Eu gostaria de um mundo mais bonito
Onde as pessoas olhariam pra minha bunda
E elas cuidariam assim como fez minha mãe
Um compartilhamento que a vida não afundaria
Um encantamento sem pudor e sem frescura
Que desencadearia um avanço na evolução

Em breve estaríamos com a bunda apontada para o céu


CENA 4

(Celso Censura entra grandiosamente)

CELSO
Vamo parar com essa porcaria aqui! Vai! Todo mundo abre essa porra desse cu que eu quero ver. Acabou a mamata de artista contemporâneo querer fazer o que bem quiser sem fiscalização! Todo mundo! Mostra a bunda, vai! Mostra a bunda! Cadê esses cuzinhos? Cadê esses cuzinhos do artistinha moderno, hein? Rápido! Rápido!

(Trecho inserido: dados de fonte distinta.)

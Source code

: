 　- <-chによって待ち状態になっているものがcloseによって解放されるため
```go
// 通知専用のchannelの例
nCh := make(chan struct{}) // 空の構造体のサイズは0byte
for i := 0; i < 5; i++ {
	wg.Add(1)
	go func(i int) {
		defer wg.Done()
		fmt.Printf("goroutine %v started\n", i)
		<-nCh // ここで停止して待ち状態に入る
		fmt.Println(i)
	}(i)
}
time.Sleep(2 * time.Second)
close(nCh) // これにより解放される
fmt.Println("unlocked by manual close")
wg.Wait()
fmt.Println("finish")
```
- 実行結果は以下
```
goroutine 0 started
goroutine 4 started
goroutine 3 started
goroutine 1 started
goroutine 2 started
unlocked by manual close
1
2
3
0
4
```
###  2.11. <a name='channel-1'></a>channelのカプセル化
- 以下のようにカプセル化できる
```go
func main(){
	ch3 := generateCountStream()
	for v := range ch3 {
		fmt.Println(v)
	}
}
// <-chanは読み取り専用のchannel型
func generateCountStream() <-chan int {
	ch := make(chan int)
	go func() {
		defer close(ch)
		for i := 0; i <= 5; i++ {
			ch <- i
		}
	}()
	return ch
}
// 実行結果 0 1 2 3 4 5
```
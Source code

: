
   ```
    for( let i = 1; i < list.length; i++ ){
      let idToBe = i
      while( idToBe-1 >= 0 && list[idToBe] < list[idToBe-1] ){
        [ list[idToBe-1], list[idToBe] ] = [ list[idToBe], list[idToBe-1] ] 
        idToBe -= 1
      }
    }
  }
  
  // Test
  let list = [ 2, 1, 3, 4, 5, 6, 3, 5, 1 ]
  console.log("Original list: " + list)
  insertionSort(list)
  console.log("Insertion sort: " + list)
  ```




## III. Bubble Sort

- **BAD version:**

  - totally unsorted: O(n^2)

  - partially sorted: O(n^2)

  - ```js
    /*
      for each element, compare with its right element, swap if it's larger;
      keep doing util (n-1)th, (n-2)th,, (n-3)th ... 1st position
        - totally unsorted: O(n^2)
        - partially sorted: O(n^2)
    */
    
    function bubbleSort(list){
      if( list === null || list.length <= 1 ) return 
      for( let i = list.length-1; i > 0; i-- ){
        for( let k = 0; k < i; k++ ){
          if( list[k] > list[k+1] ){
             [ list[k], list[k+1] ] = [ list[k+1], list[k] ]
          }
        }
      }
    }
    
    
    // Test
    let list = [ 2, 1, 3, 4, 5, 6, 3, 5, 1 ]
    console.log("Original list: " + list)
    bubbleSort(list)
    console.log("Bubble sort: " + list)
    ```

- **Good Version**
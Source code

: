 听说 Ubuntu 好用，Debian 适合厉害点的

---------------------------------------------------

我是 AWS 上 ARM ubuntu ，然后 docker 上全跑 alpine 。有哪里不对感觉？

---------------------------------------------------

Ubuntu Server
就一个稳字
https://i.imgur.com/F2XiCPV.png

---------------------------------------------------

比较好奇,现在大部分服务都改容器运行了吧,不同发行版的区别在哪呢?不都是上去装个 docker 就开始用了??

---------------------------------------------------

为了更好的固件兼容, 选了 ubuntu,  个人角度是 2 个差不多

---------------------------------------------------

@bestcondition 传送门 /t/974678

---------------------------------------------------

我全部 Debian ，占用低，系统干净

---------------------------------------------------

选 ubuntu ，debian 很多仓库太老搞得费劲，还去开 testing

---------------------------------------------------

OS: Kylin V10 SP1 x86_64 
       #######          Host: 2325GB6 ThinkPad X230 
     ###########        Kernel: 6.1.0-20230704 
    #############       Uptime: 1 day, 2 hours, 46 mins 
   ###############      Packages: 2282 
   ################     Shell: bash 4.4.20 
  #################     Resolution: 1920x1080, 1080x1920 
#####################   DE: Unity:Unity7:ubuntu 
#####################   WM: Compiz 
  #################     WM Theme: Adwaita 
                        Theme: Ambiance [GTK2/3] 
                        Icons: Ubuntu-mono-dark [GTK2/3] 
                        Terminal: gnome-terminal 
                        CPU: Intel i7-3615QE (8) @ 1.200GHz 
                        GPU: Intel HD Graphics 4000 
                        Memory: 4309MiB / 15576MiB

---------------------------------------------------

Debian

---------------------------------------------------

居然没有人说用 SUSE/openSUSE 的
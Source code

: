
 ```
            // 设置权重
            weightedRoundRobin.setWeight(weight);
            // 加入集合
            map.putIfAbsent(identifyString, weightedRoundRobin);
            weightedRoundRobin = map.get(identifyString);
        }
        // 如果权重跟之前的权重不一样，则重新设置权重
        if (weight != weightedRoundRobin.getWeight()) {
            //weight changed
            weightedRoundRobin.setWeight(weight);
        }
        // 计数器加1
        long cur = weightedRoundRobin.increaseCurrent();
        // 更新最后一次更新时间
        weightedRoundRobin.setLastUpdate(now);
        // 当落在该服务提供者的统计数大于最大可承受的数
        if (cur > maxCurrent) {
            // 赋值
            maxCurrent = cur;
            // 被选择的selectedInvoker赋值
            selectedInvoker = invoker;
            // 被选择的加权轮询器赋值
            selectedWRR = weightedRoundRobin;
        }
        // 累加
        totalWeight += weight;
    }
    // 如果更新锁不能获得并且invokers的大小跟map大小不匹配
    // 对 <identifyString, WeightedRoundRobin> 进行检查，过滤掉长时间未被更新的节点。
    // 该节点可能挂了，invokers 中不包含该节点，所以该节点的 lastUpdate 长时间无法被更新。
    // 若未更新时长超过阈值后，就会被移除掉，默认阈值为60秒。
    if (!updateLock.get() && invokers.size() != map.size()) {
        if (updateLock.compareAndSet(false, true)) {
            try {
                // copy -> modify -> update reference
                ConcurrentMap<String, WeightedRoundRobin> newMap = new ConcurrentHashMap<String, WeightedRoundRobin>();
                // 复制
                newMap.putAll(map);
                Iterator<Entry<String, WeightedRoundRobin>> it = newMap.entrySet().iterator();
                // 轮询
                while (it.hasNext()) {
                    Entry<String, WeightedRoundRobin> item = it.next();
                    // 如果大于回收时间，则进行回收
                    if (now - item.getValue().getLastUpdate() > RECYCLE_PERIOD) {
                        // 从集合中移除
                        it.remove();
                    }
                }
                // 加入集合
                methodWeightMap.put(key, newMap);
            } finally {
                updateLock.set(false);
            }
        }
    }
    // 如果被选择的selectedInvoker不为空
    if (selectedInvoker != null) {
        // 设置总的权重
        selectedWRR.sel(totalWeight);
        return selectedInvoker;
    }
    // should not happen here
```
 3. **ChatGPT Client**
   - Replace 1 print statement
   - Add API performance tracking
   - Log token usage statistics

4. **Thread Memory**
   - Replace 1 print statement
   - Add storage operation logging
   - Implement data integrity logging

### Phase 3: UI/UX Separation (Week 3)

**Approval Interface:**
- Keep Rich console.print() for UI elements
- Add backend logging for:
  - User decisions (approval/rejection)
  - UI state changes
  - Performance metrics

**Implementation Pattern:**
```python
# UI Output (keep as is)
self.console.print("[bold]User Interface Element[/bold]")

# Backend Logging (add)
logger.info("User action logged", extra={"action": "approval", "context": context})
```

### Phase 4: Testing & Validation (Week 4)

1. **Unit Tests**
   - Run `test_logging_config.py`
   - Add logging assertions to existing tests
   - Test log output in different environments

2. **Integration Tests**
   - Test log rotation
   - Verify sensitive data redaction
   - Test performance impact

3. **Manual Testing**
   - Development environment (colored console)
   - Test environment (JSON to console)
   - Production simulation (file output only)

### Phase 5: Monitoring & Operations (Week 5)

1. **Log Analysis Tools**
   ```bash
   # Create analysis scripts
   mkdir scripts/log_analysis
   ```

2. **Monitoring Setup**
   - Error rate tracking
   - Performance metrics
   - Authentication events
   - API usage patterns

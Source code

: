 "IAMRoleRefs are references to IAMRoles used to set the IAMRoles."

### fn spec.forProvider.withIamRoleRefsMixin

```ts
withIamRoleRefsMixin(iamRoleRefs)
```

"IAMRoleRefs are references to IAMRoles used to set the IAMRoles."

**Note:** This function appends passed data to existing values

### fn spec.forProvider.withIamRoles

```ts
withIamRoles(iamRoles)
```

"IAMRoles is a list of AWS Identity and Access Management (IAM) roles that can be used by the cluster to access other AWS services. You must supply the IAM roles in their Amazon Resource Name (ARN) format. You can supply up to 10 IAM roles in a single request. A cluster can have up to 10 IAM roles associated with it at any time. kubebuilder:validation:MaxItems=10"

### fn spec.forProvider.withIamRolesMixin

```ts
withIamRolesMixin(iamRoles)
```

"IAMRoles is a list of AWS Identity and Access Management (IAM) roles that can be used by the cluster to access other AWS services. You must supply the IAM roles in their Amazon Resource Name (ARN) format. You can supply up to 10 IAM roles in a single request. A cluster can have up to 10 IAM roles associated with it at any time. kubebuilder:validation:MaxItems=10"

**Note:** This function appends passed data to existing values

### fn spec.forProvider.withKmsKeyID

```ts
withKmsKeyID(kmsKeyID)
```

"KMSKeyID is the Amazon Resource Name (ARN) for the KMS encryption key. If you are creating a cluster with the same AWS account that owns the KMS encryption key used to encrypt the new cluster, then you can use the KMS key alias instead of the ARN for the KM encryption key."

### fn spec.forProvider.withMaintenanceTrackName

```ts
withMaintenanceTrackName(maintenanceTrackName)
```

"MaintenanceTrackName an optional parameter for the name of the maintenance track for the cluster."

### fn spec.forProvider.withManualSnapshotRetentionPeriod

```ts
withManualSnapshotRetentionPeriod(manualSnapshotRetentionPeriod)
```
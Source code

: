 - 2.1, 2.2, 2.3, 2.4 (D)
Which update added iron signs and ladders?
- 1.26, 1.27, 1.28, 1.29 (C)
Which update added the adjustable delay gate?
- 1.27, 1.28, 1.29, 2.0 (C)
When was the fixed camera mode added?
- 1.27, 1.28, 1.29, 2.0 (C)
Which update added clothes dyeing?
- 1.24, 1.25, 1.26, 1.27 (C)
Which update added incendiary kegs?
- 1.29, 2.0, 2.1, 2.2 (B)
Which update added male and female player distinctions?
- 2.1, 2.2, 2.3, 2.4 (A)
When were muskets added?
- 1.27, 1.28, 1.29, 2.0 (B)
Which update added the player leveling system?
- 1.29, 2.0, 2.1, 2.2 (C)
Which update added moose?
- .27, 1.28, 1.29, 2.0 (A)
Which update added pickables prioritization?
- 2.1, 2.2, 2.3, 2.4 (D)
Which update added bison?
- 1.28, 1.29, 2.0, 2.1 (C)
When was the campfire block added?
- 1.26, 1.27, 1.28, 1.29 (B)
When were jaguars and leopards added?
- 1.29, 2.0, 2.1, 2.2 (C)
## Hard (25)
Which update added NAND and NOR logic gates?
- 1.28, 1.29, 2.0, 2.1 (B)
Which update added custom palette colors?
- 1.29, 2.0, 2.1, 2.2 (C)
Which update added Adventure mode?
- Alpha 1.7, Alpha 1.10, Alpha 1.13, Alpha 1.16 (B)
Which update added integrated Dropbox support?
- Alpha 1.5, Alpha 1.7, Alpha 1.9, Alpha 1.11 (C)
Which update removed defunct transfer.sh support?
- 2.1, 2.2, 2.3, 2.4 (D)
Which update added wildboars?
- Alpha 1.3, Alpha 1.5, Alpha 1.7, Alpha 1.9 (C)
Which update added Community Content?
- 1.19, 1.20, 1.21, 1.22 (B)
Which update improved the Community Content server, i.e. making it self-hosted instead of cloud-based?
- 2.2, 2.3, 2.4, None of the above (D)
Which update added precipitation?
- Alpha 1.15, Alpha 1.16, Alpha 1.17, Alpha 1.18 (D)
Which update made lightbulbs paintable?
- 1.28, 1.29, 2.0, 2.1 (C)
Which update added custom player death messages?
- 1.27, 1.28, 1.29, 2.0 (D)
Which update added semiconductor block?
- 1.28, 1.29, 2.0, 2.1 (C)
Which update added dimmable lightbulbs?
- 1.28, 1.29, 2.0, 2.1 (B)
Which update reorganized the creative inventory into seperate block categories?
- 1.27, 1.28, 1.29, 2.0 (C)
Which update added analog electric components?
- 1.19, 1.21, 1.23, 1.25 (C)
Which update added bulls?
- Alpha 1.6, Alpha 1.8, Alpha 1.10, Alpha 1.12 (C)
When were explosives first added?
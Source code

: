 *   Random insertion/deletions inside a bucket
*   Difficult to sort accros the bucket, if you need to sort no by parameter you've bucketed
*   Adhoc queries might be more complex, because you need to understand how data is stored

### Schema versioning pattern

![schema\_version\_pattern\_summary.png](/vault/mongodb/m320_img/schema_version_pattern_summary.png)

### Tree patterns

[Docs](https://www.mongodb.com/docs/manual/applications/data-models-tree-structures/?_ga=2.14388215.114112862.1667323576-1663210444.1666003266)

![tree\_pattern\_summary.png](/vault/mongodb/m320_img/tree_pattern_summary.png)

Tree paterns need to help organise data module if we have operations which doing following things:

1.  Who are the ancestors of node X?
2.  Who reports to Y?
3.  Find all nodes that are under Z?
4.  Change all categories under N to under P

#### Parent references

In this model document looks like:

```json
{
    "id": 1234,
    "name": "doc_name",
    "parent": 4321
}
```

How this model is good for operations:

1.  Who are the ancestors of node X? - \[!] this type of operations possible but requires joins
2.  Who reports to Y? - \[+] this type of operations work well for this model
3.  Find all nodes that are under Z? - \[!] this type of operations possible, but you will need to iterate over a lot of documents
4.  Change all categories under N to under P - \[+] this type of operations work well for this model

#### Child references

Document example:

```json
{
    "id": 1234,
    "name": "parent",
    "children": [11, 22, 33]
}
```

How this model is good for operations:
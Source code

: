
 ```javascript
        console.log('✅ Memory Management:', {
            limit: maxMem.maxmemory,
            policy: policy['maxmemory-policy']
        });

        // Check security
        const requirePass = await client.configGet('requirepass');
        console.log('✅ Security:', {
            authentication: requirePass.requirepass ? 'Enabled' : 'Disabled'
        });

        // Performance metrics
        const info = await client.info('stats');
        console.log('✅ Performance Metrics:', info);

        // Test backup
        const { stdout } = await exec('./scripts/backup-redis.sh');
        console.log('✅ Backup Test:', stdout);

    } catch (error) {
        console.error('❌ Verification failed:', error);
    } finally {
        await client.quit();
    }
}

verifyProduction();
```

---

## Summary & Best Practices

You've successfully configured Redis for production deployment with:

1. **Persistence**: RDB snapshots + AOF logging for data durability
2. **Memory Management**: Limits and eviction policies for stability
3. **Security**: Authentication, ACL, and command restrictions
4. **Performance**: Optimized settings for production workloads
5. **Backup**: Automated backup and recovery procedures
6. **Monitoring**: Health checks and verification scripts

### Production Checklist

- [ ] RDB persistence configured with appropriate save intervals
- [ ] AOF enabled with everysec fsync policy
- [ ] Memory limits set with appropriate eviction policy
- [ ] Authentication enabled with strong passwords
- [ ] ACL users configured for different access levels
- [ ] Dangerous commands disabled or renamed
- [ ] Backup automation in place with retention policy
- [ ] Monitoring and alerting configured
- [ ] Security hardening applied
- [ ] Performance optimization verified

(ele confere o cu dos personagens)

CELSO
(em Anibal) Bicha. Passiva. (em Marcus) Freio de mão? Como é que foi isso?

MARCUS
Longa história, senhor.

CELSO
(em Raimunda) Estupro. Pra ficar mostrando cu em peça de teatro, boa gente que não era, né? Quer ser respeitada, se dê o respeito. Como eu vou saber que você não é uma puta querendo dar numa rua escura da noite?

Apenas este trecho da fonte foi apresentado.